Server hang on external network deletion with FIPs

Bug #1374573 reported by Armando Migliaccio
10
This bug affects 1 person
Affects Status Importance Assigned to Milestone
neutron
Fix Released
Critical
Kevin Benton
tempest
Fix Released
Medium
Yair Fried

Bug Description

This happens on master:

Follow these steps:

1) neutron net-create test --router:external=True
2) neutron subnet-create test 200.0.0.0/22 --name test
3) neutron floatingip-create test
4) neutron net-delete test

Watch command 4) hang (the server never comes back). Expected behavior would be for the command to succeed and delete the network successfully.

This looks like a regression caused by commit: b1677dcb80ce8b83aadb2180efad3527a96bd3bc (https://review.openstack.org/#/c/82945/)

Changed in neutron:
importance: Undecided → Critical
Revision history for this message
OpenStack Infra (hudson-openstack) wrote : Fix proposed to neutron (master)

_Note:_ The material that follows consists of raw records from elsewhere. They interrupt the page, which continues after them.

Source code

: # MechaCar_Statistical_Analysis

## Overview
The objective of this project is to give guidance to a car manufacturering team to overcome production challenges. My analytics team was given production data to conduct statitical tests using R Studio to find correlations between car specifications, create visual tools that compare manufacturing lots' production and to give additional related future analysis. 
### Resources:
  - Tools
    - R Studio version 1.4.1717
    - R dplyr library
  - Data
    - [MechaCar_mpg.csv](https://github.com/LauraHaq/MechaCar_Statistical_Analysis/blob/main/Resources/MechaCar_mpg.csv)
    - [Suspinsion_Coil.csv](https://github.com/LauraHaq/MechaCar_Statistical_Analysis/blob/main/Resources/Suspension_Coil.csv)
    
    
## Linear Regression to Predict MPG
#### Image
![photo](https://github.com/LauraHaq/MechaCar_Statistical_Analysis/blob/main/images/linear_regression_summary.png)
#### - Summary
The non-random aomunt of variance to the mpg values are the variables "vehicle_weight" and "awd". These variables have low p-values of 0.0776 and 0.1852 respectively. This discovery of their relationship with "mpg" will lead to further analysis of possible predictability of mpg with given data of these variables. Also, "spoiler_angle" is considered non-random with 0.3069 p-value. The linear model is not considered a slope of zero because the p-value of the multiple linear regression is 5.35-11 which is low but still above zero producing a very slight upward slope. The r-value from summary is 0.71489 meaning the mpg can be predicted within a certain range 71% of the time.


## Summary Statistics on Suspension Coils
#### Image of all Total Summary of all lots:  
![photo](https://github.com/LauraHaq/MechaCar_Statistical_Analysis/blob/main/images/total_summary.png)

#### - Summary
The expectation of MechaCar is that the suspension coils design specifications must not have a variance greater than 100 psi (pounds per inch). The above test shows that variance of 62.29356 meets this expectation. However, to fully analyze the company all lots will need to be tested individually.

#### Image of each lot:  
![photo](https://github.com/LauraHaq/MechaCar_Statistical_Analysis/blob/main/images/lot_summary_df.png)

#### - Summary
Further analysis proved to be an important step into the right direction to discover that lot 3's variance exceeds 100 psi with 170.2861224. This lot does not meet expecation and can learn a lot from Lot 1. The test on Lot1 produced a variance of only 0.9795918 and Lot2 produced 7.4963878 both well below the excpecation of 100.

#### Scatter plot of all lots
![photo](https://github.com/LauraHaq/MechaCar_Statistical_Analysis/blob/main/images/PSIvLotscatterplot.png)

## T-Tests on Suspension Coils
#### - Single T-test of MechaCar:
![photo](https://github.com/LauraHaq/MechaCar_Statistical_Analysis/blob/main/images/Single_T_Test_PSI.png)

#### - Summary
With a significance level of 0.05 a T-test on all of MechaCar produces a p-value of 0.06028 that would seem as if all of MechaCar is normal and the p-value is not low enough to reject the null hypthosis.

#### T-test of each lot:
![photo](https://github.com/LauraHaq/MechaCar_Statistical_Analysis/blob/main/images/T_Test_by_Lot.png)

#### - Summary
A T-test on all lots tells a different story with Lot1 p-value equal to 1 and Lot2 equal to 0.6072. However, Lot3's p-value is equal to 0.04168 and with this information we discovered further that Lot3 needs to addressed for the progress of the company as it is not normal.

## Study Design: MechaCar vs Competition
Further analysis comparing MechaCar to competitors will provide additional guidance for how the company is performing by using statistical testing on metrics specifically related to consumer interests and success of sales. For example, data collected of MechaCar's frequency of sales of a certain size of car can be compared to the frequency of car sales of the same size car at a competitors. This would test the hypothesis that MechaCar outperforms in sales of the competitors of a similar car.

Fix proposed to branch: master
Review: https://review.openstack.org/124483

Changed in neutron:
assignee: nobody → Armando Migliaccio (armando-migliaccio)
status: New → In Progress
Kyle Mestery (mestery)
Changed in neutron:
milestone: none → juno-rc1
Revision history for this message
Armando Migliaccio (armando-migliaccio) wrote :

It would be nice if we had a functional test that covered this case.

Revision history for this message
OpenStack Infra (hudson-openstack) wrote : Related fix proposed to tempest (master)

Related fix proposed to branch: master
Review: https://review.openstack.org/124722

Yair Fried (yfried)
Changed in tempest:
assignee: nobody → Yair Fried (yfried)
Revision history for this message
Assaf Muller (amuller) wrote :

The Tempest test fails on master and passes with Armando's patch.

Revision history for this message
OpenStack Infra (hudson-openstack) wrote : Change abandoned on neutron (master)

Change abandoned by Armando Migliaccio (<email address hidden>) on branch: master
Review: https://review.openstack.org/124483

Changed in neutron:
assignee: Armando Migliaccio (armando-migliaccio) → nobody
Changed in neutron:
status: In Progress → Confirmed
Revision history for this message
Armando Migliaccio (armando-migliaccio) wrote :

I won't have time to look at this in the next couple of days; whoever feels can have a stab at this, please go ahead and take it.

Changed in tempest:
status: New → Confirmed
importance: Undecided → Medium
Changed in neutron:
assignee: nobody → Kevin Benton (kevinbenton)
Revision history for this message
OpenStack Infra (hudson-openstack) wrote : Fix proposed to neutron (master)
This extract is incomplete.